• _Assignment_: Your copy should match the records exactly, except that it contains no pictures.

• _Task data_:
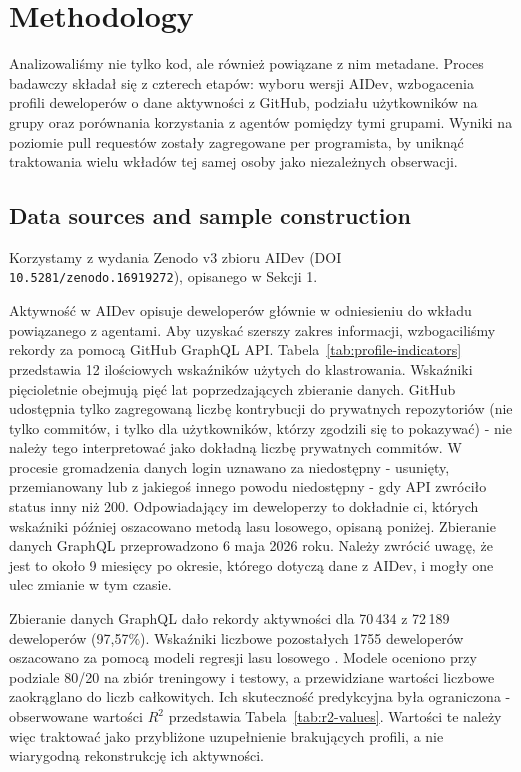 \section{Methodology}\label{sec:method}

Analizowaliśmy nie tylko kod, ale również powiązane z nim metadane. Proces badawczy składał się z czterech etapów: wyboru wersji AIDev, wzbogacenia profili deweloperów o dane aktywności z GitHub, podziału użytkowników na grupy oraz porównania korzystania z agentów pomiędzy tymi grupami. Wyniki na poziomie pull requestów zostały zagregowane per programista, by uniknąć traktowania wielu wkładów tej samej osoby jako niezależnych obserwacji.

\subsection{Data sources and sample construction}

Korzystamy z wydania Zenodo v3 zbioru AIDev (DOI \texttt{10.5281/zenodo.16919272}), opisanego w Sekcji 1.

Aktywność w AIDev opisuje deweloperów głównie w odniesieniu do wkładu powiązanego z agentami. Aby uzyskać szerszy zakres informacji, wzbogaciliśmy rekordy za pomocą GitHub GraphQL API. Tabela~\ref{tab:profile-indicators} przedstawia 12 ilościowych wskaźników użytych do klastrowania. Wskaźniki pięcioletnie obejmują pięć lat poprzedzających zbieranie danych. GitHub udostępnia tylko zagregowaną liczbę kontrybucji do prywatnych repozytoriów (nie tylko commitów, i tylko dla użytkowników, którzy zgodzili się to pokazywać) - nie należy tego interpretować jako dokładną liczbę prywatnych commitów. W procesie gromadzenia danych login uznawano za niedostępny - usunięty, przemianowany lub z jakiegoś innego powodu niedostępny - gdy API zwróciło status inny niż 200. Odpowiadający im deweloperzy to dokładnie ci, których wskaźniki później oszacowano metodą lasu losowego, opisaną poniżej. Zbieranie danych GraphQL przeprowadzono 6 maja 2026 roku. Należy zwrócić uwagę, że jest to około 9 miesięcy po okresie, którego dotyczą dane z AIDev, i mogły one ulec zmianie w tym czasie.

Zbieranie danych GraphQL dało rekordy aktywności dla 70\,434 z 72\,189 deweloperów (97,57\%). Wskaźniki liczbowe pozostałych 1755 deweloperów oszacowano za pomocą modeli regresji lasu losowego \cite{breiman2001random}. Modele oceniono przy podziale 80/20 na zbiór treningowy i testowy, a przewidziane wartości liczbowe zaokrąglano do liczb całkowitych. Ich skuteczność predykcyjna była ograniczona - obserwowane wartości $R^2$ przedstawia Tabela~\ref{tab:r2-values}. Wartości te należy więc traktować jako przybliżone uzupełnienie brakujących profili, a nie wiarygodną rekonstrukcję ich aktywności.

• _Task response_:
 \section{Methodology}\label{sec:method}

Analizowaliśmy nie tylko kod, ale również powiązane z nim metadane. Proces badawczy składał się z czterech etapów: wyboru wersji AIDev, wzbogacenia profili deweloperów o dane aktywności z GitHub, podziału użytkowników na grupy oraz porównania korzystania z agentów pomiędzy tymi grupami. Wyniki na poziomie pull requestów zostały zagregowane per programista, by uniknąć traktowania wielu wkładów tej samej osoby jako niezależnych obserwacji.

\subsection{Data sources and sample construction}

Korzystamy z wydania Zenodo v3 zbioru AIDev (DOI \texttt{10.5281/zenodo.16919272}), opisanego w Sekcji 1.

Aktywność w AIDev opisuje deweloperów głównie w odniesieniu do wkładu powiązanego z agentami. Aby uzyskać szerszy zakres informacji, wzbogaciliśmy rekordy za pomocą GitHub GraphQL API. Tabela~\ref{tab:profile-indicators} przedstawia 12 ilościowych wskaźników użytych do klastrowania. Wskaźniki pięcioletnie obejmują pięć lat poprzedzających zbieranie danych. GitHub udostępnia tylko zagregowaną liczbę kontrybucji do prywatnych repozytoriów (nie tylko commitów, i tylko dla użytkowników, którzy zgodzili się to pokazywać) - nie należy tego interpretować jako dokładną liczbę prywatnych commitów. W procesie gromadzenia danych login uznawano za niedostępny - usunięty, przemianowany lub z jakiegoś innego powodu niedostępny - gdy API zwróciło status inny niż 200. Odpowiadający im deweloperzy to dokładnie ci, których wskaźniki później oszacowano metodą lasu losowego, opisaną poniżej. Zbieranie danych GraphQL przeprowadzono 6 maja 2026 roku. Należy zwrócić uwagę, że jest to około 9 miesięcy po okresie, którego dotyczą dane z AIDev, i mogły one ulec zmianie w tym czasie.

Zbieranie danych GraphQL dało rekordy aktywności dla 70\,434 z 72\,189 deweloperów (97,57\%). Wskaźniki liczbowe pozostałych 1755 deweloperów oszacowano za pomocą modeli regresji lasu losowego \cite{breiman2001random}. Modele oceniono przy podziale 80/20 na zbiór treningowy i testowy, a przewidziane wartości liczbowe zaokrąglano do liczb całkowitych. Ich skuteczność predykcyjna była ograniczona - obserwowane wartości $R^2$ przedstawia Tabela~\ref{tab:r2-values}. Wartości te należy więc traktować jako przybliżone uzupełnienie brakujących profili, a nie wiarygodną rekonstrukcję ich aktywności.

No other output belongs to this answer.